Skip to content

Two-layer coach answer: verifiable technical/evidence layer (read by grounding) + warm visible prose (shown to athlete), fail-closed split #87

@bepcyc

Description

@bepcyc

Problem this solves

Two of the coach's hard requirements pull in opposite directions today:

  1. Grounding needs numbers in the text. The grounder binds citations by matching numeric spans in the answer against canonical data (GROUND-R2). No number in the prose → nothing to bind → citations=0.
  2. The voice rules push numbers OUT. The coach prompt says "FIRST sentence never a number", "never write ctl/atl/...", "keep numbers in the background". A faithful model then writes warm, number-free prose — and grounding has nothing to verify.

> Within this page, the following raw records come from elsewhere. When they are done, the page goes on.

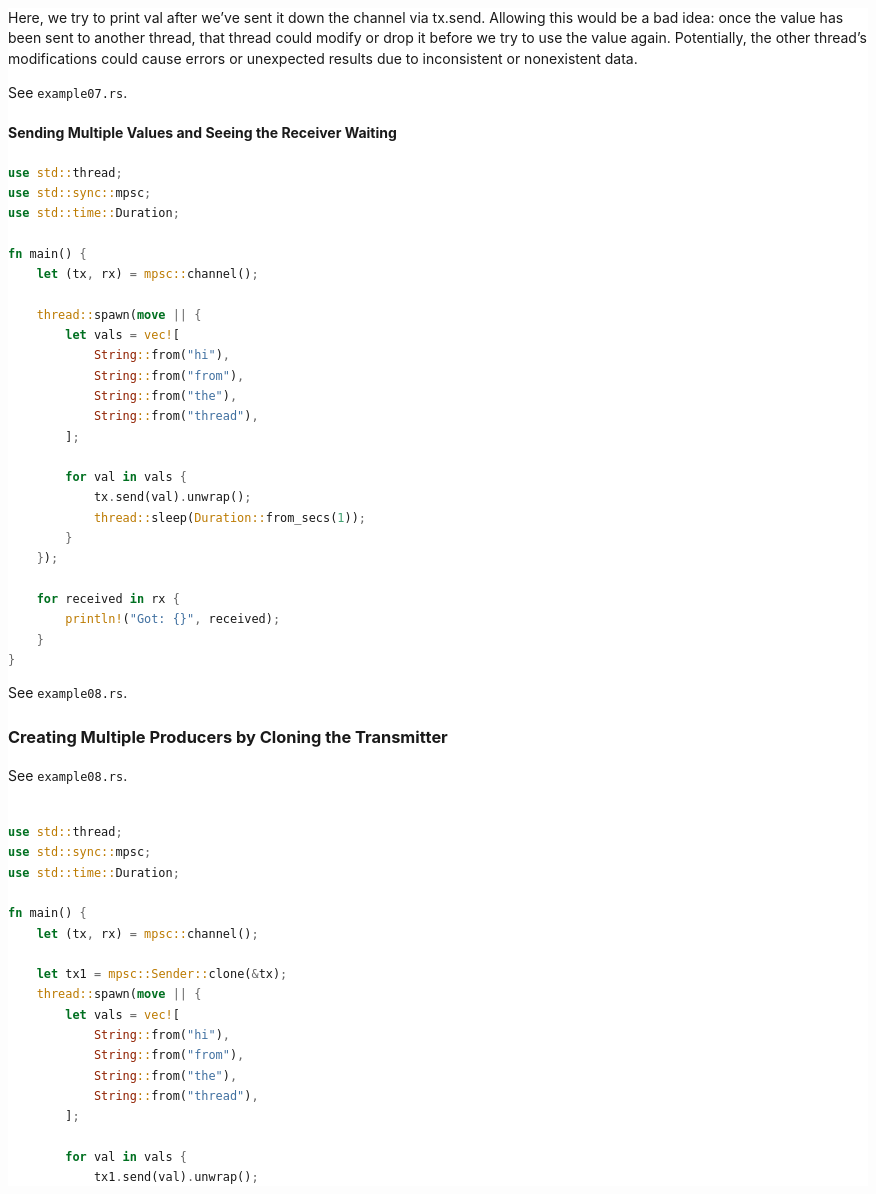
 ```rust
```

Here, we try to print val after we’ve sent it down the channel via tx.send. Allowing this would be a bad idea: once the value has been sent to another thread, that thread could modify or drop it before we try to use the value again. Potentially, the other thread’s modifications could cause errors or unexpected results due to inconsistent or nonexistent data.

See `example07.rs`.

#### Sending Multiple Values and Seeing the Receiver Waiting

```rust
use std::thread;
use std::sync::mpsc;
use std::time::Duration;

fn main() {
    let (tx, rx) = mpsc::channel();

    thread::spawn(move || {
        let vals = vec![
            String::from("hi"),
            String::from("from"),
            String::from("the"),
            String::from("thread"),
        ];

        for val in vals {
            tx.send(val).unwrap();
            thread::sleep(Duration::from_secs(1));
        }
    });

    for received in rx {
        println!("Got: {}", received);
    }
}
```

See `example08.rs`.

### Creating Multiple Producers by Cloning the Transmitter

See `example08.rs`.

```rust

use std::thread;
use std::sync::mpsc;
use std::time::Duration;

fn main() {
    let (tx, rx) = mpsc::channel();

    let tx1 = mpsc::Sender::clone(&tx);
    thread::spawn(move || {
        let vals = vec![
            String::from("hi"),
            String::from("from"),
            String::from("the"),
            String::from("thread"),
        ];

        for val in vals {
            tx1.send(val).unwrap();
```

The result (observed live, deepseek-v4-flash): a data-rich athlete asks about training load and gets confident prose with zero cited numbers — the engine's own e2e_smoke grounded-answer oracle only passes intermittently, and the false-degraded of #85 rides on the same collision. The single answer string is being asked to be BOTH the machine-verifiable artifact AND the gentle human message, and it cannot be both well.

Proposed solution: separate the verifiable layer from the shown layer

The model emits a technical/evidence layer (numbers + reasoning, read by the grounder and every downstream checker) and a visible layer (warm prose for the athlete). The technical layer is stripped before the answer reaches the user.

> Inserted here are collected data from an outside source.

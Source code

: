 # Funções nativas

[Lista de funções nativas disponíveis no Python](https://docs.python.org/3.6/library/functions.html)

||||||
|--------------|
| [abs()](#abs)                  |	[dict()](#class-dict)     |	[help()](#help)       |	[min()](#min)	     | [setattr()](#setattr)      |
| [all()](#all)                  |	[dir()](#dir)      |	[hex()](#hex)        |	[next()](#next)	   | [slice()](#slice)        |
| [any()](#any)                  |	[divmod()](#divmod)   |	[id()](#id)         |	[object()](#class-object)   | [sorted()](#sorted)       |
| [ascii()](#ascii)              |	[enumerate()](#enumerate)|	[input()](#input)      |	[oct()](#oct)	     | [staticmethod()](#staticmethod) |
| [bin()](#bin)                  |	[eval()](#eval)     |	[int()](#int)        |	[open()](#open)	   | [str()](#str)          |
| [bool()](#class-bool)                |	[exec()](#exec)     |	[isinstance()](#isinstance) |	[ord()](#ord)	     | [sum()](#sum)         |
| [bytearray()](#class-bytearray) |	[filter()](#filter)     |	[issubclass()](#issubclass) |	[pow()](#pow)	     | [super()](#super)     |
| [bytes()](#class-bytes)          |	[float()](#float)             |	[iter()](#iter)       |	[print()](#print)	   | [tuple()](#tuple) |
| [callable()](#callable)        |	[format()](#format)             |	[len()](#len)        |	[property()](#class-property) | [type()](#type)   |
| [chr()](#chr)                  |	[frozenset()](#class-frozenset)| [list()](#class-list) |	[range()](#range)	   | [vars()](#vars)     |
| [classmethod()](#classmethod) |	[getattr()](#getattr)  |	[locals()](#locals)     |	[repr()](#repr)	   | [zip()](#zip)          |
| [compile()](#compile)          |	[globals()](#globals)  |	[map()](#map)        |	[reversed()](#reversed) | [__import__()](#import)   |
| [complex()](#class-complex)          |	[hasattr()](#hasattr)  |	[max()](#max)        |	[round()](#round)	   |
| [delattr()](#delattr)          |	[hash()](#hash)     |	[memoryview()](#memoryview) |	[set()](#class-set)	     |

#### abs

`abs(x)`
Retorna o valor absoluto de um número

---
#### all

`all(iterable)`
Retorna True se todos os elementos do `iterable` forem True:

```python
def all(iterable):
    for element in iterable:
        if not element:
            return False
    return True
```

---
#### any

Owner's framing — an inline tagged block:

<technical_proof>fitness is 5.7 (ctl, as_of 2026-06-15); fatigue 4.8 — basis for the "building steadily" read</technical_proof>
You've been building steadily — your fitness is climbing while fatigue stays manageable.

Everything inside <technical_proof> is consumed by grounding/binding/observability and cut at the athlete-facing surface.

Design constraints (must be in the spec before code)

  1. Grounding covers BOTH layers. Any number shown to the athlete in the visible prose must itself be grounded against canonical — the proof block does not get to "vouch" for an unverified visible number. A proof saying 42 while the visible text says 48 is a grounding failure, not a feature. The visible layer is what the athlete believes; it cannot be less verified than the technical one.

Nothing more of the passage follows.